Security researchers never stop looking for ways to bypass anti-virus protection. And rightly so: an anti-virus must strive for perfection even though complete invulnerability is impossible to achieve. Software vulnerabilities are defenceless against malicious programs.

Tom Nipravsky, a researcher with the Israeli company Deep Instinct, has come up with a new method that allows malicious code to be embedded in files that have legitimate digital signatures, without invalidating their digital certificates, and the files to then be loaded into a memory segment being used by another process. The security researcher presented his findings at a Black Hat conference.

The method pioneered by Nipravsky can be adopted by attackers or criminals specialising in cyber espionage because it will enable them to infect a system without being detected by an anti-virus.

The crux of the problem is that a certificate must be stored somewhere. Windows uses the Authenticode routine to validate binary files. Certificate data is stored in the attribute certificate table of a file's header. This header field is excluded from hash calculations because data is written into it after the calculation is completed. And this is exactly the place where criminals can append malicious code.
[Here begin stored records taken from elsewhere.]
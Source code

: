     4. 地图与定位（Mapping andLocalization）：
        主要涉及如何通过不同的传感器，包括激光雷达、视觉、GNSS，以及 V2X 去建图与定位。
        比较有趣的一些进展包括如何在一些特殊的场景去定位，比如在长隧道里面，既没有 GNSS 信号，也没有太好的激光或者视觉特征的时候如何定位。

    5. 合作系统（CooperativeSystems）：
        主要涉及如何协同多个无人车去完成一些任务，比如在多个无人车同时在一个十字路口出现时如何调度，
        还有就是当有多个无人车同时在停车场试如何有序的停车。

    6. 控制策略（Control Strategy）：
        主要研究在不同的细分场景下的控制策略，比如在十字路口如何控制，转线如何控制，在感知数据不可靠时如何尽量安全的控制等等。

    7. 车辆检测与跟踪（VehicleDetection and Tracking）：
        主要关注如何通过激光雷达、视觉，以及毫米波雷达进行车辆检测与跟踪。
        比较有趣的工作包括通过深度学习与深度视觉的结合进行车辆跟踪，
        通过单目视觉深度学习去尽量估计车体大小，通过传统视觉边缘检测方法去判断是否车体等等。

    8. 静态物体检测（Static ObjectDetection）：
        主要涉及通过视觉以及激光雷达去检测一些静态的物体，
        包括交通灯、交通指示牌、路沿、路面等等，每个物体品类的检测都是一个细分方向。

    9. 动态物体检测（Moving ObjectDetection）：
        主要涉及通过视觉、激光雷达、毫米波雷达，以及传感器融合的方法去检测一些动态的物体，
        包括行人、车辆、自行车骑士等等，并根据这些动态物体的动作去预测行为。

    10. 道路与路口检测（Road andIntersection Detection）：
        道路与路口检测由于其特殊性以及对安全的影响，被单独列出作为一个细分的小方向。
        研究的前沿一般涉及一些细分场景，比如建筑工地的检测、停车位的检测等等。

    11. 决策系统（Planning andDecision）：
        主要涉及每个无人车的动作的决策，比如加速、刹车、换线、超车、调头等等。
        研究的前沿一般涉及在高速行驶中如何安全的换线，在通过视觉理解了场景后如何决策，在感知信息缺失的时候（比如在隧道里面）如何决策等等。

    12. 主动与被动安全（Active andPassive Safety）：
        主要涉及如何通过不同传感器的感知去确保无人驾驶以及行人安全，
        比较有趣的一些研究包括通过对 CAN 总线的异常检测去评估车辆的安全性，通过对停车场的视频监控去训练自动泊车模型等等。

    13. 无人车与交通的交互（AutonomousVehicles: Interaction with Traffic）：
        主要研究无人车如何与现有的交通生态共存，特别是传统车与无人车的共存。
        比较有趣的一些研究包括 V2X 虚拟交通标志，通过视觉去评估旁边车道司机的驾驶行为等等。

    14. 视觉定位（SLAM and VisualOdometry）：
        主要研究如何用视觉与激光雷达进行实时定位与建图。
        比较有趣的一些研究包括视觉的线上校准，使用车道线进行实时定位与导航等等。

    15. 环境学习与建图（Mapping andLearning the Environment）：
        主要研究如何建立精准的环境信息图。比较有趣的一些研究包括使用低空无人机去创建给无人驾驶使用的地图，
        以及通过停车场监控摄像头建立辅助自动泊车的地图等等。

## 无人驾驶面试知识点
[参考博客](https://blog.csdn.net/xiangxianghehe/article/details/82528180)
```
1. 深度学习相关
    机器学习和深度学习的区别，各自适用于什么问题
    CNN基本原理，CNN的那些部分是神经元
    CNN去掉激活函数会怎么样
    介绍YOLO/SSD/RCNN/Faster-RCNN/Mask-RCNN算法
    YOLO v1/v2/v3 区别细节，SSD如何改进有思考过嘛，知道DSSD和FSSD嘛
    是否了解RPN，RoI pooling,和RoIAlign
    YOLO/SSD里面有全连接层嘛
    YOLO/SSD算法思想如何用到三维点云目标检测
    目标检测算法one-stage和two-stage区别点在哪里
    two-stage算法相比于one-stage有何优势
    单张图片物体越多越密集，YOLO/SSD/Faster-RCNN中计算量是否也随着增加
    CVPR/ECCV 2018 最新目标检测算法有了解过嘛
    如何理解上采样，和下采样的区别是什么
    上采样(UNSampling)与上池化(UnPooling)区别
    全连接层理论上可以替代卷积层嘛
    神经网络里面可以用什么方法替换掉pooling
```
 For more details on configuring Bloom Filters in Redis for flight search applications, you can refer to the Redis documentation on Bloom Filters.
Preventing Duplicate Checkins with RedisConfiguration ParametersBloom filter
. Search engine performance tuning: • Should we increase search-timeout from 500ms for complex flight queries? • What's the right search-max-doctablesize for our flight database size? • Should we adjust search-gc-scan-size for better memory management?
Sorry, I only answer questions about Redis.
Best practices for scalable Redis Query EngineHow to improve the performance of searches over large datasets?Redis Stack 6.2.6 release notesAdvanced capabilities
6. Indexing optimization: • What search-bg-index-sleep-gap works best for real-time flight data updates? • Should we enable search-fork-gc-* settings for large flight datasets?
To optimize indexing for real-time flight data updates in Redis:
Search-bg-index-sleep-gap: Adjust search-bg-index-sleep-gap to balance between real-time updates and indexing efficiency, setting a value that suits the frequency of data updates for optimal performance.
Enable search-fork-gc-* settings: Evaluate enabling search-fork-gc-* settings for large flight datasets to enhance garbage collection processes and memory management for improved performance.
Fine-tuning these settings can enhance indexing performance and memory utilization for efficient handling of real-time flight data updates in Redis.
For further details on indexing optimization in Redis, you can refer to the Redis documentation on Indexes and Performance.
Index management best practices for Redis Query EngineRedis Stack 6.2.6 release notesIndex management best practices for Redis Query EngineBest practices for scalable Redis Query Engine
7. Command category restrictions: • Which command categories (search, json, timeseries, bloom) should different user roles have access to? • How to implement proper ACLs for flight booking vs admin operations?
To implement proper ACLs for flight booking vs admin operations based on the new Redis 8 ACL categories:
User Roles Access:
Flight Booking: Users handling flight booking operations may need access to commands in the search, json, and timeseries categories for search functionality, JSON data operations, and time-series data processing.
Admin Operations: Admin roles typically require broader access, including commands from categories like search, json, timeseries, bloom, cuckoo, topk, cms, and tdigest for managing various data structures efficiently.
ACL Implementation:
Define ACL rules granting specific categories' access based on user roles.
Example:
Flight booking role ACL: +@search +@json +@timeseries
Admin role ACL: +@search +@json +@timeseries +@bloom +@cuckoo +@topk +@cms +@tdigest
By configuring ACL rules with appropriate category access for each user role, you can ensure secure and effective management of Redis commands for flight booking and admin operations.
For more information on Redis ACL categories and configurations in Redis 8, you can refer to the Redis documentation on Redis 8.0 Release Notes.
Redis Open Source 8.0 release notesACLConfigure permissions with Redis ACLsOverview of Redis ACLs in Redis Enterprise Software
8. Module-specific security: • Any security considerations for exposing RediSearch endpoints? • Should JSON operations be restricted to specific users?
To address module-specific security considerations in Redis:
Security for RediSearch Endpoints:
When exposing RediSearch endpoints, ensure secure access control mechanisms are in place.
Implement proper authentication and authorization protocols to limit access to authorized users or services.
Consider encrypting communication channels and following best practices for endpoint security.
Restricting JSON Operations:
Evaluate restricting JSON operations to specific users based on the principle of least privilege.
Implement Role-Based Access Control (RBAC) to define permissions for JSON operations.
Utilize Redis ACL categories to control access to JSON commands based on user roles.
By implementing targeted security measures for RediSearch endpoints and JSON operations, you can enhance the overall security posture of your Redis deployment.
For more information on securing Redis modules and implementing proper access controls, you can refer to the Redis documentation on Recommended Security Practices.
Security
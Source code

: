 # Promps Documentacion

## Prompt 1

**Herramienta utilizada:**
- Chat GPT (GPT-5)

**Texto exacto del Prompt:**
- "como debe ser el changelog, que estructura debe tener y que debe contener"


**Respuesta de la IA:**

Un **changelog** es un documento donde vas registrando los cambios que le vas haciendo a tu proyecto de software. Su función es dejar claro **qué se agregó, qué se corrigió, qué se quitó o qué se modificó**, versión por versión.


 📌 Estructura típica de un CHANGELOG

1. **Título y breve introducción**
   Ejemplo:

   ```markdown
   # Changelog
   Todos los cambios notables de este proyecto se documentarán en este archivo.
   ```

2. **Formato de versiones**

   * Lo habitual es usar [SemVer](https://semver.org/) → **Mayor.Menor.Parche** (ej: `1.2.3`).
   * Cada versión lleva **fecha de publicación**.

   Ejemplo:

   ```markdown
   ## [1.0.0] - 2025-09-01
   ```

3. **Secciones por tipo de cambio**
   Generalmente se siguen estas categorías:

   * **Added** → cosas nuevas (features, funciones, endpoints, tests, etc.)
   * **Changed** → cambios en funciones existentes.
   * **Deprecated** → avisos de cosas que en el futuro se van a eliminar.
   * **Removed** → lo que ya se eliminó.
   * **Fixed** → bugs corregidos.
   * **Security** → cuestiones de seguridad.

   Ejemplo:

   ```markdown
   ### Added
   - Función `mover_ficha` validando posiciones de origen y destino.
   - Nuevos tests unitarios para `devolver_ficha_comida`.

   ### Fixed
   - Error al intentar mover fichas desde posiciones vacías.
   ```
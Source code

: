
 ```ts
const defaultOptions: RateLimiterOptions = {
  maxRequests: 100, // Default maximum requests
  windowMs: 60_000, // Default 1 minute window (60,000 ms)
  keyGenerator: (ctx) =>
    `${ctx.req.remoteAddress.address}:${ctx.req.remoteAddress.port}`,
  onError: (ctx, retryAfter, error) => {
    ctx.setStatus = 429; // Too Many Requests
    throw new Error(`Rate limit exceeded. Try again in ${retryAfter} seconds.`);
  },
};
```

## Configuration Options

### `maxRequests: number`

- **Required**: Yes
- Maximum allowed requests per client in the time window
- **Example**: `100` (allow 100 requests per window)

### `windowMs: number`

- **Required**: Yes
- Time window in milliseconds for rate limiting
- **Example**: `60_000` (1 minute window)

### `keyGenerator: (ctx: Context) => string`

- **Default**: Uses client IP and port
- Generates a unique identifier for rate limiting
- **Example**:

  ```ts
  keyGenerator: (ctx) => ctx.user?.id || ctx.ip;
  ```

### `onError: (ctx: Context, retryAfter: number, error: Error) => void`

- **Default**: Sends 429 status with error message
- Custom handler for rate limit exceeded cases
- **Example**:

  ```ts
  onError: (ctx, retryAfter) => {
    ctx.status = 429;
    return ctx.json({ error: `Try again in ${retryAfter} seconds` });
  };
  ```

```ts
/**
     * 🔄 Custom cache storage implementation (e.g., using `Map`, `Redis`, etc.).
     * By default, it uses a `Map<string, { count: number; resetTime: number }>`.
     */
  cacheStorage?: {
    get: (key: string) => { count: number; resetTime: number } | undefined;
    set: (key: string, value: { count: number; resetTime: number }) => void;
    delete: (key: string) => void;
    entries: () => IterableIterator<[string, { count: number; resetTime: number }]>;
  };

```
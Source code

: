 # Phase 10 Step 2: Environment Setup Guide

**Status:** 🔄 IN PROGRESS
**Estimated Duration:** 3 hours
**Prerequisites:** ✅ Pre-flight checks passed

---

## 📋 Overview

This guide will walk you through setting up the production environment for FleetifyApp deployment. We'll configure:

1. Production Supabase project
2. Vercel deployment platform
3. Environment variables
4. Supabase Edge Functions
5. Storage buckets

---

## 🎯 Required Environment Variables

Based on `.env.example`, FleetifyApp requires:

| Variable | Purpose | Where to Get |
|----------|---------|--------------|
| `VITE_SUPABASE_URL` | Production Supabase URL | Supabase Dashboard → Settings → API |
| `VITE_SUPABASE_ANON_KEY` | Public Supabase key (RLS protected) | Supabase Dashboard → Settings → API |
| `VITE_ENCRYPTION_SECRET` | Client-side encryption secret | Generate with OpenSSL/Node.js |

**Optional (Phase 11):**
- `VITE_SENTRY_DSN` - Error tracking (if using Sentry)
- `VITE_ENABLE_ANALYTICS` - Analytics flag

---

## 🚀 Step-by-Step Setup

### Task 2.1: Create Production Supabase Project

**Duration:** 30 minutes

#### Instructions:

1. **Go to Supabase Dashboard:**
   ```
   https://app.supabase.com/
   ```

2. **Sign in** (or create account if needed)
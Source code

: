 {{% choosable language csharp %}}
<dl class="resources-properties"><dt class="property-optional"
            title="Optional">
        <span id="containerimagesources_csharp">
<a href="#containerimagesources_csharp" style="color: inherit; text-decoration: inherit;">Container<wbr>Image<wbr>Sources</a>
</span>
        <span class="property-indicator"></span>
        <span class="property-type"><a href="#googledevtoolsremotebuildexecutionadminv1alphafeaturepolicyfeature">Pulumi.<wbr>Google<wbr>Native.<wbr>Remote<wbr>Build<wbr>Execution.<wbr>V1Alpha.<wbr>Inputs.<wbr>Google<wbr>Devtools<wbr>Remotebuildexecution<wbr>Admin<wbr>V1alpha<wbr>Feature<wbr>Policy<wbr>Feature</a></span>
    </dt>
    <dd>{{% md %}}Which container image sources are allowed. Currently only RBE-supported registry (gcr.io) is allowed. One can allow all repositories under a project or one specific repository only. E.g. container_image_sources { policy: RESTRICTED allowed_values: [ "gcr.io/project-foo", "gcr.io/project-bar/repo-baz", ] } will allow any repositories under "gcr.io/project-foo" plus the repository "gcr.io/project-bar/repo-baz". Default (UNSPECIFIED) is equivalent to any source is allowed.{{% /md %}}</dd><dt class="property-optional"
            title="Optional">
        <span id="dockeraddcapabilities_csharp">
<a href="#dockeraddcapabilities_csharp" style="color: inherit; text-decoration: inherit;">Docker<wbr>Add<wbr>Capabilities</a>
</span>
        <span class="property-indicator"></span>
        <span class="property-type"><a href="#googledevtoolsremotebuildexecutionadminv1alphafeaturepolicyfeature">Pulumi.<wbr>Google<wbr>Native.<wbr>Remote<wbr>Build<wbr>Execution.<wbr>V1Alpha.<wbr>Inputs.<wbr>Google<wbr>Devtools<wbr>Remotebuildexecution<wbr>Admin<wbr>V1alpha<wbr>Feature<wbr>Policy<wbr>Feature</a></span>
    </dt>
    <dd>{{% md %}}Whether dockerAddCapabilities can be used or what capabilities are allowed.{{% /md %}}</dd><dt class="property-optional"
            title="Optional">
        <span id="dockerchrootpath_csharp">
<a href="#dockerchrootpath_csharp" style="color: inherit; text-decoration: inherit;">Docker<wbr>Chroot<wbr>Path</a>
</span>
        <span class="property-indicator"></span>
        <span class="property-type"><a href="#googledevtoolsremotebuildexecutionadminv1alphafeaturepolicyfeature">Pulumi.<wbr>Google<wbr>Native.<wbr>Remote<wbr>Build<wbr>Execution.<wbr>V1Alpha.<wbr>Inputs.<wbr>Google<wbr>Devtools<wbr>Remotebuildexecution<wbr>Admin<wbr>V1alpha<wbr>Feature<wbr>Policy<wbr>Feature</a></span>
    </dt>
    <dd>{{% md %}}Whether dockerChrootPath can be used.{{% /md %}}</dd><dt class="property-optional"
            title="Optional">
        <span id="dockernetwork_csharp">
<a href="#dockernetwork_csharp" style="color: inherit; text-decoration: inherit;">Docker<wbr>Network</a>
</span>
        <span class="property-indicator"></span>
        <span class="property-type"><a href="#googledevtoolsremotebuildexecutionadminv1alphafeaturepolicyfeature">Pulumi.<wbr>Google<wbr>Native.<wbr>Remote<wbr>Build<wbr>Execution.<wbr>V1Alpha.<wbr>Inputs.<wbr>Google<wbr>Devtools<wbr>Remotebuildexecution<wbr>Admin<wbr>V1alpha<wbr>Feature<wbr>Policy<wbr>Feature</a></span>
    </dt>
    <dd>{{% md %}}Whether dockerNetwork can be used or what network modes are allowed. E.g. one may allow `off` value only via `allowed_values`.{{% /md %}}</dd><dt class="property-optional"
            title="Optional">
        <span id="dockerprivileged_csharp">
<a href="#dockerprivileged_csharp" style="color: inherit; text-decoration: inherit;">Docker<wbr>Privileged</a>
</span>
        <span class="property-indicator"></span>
The Anti-virus Times recommends

No section of a file escapes the attention of Dr.Web solutions. Dr.Web believes that having complete trust in a file’s signature is reckless. This is particularly because criminals are known to sign malicious files themselves.

For example, BackDoor.Dande, which is designed to steal information from applications that are used by pharmacies and pharmaceutical companies, managed to infect the computers of as many as 400 pharmacies in southern Russia.

Programs of this family target Windows machines. BackDoor.Dande.2 uses two drivers, both of which have a digital signature that is registered to SPВ Group OOO.

The drives that Trojan.Stuxnet installs into a system have digital signatures that were stolen from legitimate software developers. In July, information appeared revealing that signatures belonging to such companies as Realtek Semiconductor Corp. and JMicron Technology Corp. were being used.

The research conducted by the Israeli security expert once again proves that protection based solely on validating file integrity using checksums and certificates cannot be considered failure-proof.